After the requirements are installed, now the ''Hotpot'' could be installed by pip

conda activate hp

pip install hotpot-zzy

or you can install from this github repository:

git clone https://github.com/Zhang-Zhiyuan-zzy/hotpot.git
pip install build  # install `build` package
python -m build
pip install dist/hotpot_zzy-`VERSION`-py3-none-any.whl

Usage

The Hotpot is very easy to use, the core class of Hotpot is the Molecule, which is designed as the general interface for all functions across the entire the package. In the following example, we first load a Molecule object by SMILES string, and then the build their 3D conformer:

import hotpot as hp
mol = hp.Molecule.read_from('c1c(O)ccc(C(=O)O)c1', 'smi')  # Load a 4-hydroxybenzoic acid molecule
print(mol.has_3d)  # the molcule is a 2D molcule now, whose all coordinates are (0, 0, 0)
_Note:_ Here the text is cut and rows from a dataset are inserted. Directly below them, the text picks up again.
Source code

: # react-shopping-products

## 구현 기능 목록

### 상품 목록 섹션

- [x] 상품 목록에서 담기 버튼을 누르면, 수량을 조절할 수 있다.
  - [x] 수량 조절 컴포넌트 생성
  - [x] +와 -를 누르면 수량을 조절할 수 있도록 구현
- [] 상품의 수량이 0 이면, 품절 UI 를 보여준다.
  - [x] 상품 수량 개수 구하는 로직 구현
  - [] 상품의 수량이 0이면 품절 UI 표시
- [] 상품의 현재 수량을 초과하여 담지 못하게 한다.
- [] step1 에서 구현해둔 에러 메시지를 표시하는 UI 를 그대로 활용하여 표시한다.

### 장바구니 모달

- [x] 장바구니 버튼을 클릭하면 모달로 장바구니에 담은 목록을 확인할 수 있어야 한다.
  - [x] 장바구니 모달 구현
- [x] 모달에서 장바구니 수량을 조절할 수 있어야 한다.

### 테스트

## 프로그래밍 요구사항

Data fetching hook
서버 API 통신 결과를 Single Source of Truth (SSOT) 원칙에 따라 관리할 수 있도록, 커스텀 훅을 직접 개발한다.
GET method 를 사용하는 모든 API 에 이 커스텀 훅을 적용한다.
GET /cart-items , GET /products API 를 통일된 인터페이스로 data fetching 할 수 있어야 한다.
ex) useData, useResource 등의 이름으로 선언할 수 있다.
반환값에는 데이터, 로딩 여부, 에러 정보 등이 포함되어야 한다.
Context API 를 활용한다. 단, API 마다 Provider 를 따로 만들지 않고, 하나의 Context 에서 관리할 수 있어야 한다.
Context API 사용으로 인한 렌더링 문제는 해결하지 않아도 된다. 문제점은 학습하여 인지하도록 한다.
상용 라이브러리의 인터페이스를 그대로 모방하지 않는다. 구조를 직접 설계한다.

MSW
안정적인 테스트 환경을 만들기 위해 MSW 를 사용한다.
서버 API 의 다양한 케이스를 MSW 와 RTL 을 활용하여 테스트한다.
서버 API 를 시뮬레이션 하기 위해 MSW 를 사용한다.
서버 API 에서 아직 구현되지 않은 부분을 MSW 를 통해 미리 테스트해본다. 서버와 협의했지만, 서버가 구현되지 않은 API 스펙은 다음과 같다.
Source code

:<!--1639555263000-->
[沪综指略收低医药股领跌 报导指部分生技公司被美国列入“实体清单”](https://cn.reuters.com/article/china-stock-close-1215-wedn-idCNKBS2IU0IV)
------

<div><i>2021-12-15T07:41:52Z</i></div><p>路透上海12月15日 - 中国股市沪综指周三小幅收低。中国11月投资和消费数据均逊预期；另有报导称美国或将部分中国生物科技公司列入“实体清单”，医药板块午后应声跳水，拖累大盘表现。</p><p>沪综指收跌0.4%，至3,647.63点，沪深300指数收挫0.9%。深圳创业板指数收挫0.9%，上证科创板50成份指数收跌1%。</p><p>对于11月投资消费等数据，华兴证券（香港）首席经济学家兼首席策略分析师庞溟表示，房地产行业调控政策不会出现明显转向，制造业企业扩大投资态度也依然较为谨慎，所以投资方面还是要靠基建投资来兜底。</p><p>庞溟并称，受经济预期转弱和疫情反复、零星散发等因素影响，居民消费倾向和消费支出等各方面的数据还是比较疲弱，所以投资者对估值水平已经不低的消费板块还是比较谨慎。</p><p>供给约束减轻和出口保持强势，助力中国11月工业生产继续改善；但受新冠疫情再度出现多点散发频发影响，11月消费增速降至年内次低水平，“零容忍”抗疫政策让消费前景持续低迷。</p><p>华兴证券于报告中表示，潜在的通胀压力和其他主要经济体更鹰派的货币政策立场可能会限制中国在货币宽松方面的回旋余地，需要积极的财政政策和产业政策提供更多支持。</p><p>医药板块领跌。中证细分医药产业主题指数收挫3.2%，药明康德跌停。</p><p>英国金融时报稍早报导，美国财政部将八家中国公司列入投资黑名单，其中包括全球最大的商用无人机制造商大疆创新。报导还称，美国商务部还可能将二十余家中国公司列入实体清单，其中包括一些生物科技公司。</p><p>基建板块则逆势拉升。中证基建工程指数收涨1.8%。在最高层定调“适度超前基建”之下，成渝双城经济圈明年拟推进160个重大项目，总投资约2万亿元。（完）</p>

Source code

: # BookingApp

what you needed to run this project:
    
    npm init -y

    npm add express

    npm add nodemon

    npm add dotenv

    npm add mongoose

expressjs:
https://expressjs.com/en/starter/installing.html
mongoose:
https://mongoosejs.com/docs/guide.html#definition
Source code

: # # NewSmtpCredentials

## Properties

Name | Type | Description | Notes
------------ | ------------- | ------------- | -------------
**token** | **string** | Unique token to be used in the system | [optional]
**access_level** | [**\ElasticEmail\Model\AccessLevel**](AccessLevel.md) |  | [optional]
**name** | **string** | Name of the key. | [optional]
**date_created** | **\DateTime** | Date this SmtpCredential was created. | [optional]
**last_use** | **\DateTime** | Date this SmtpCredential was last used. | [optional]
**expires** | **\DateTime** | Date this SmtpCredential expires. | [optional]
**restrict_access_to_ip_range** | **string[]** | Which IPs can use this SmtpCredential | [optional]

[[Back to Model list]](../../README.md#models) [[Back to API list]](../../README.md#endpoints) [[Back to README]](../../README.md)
mol.build_3d(force_field='UFF')  # build the molecule to 3D, by univeral force field
print(m.has_3d)  # Now, the molecule is a 3D molecule, all of atoms have their coordinate

# check the atoms coordinates:
mol.normalize_labels()  # reorder the atom's labels
for atom in mol.atoms:
    print(atom.label, atom.symbol, atom.coordinates)  # get the label, symbol, coordinates of the atom

In general, a Molecule is consist of many Atom and Bond objects. One can get the attributes from the Molecule, Atoms or Bonds.

print(mol.atoms)  # get all atoms in the molecule
print(mol.bonds)  # get all bonds in the molecule

atom = mol.atoms[0]
bond = mol.bonds[0]

print(atom.neighbours)  # get all neigh atoms of this atoms
print(bond.atom1, bond.atom2)  # get the begin and end atom of this bond
print(bond.type)  # get the bond type

Molecule Read and Write

The Hotpot read and write the molecule from string or files by calling the openbabel and cclib packages, most formats supported by the two packages are support by Hotpot too. the Main method to read and parse to Molecule object is read_from():

mol = hp.Molecule.read_from('/path/to/file', fmt='cif') # read a cif file from disk

Or, read a SMILES, inchikey or other string like the example above.

The arg fmt is optional when to read Molecule from file, if the suffix of the file are correct:

mol = hp.Molecule.read_from('/path/to/file.cif')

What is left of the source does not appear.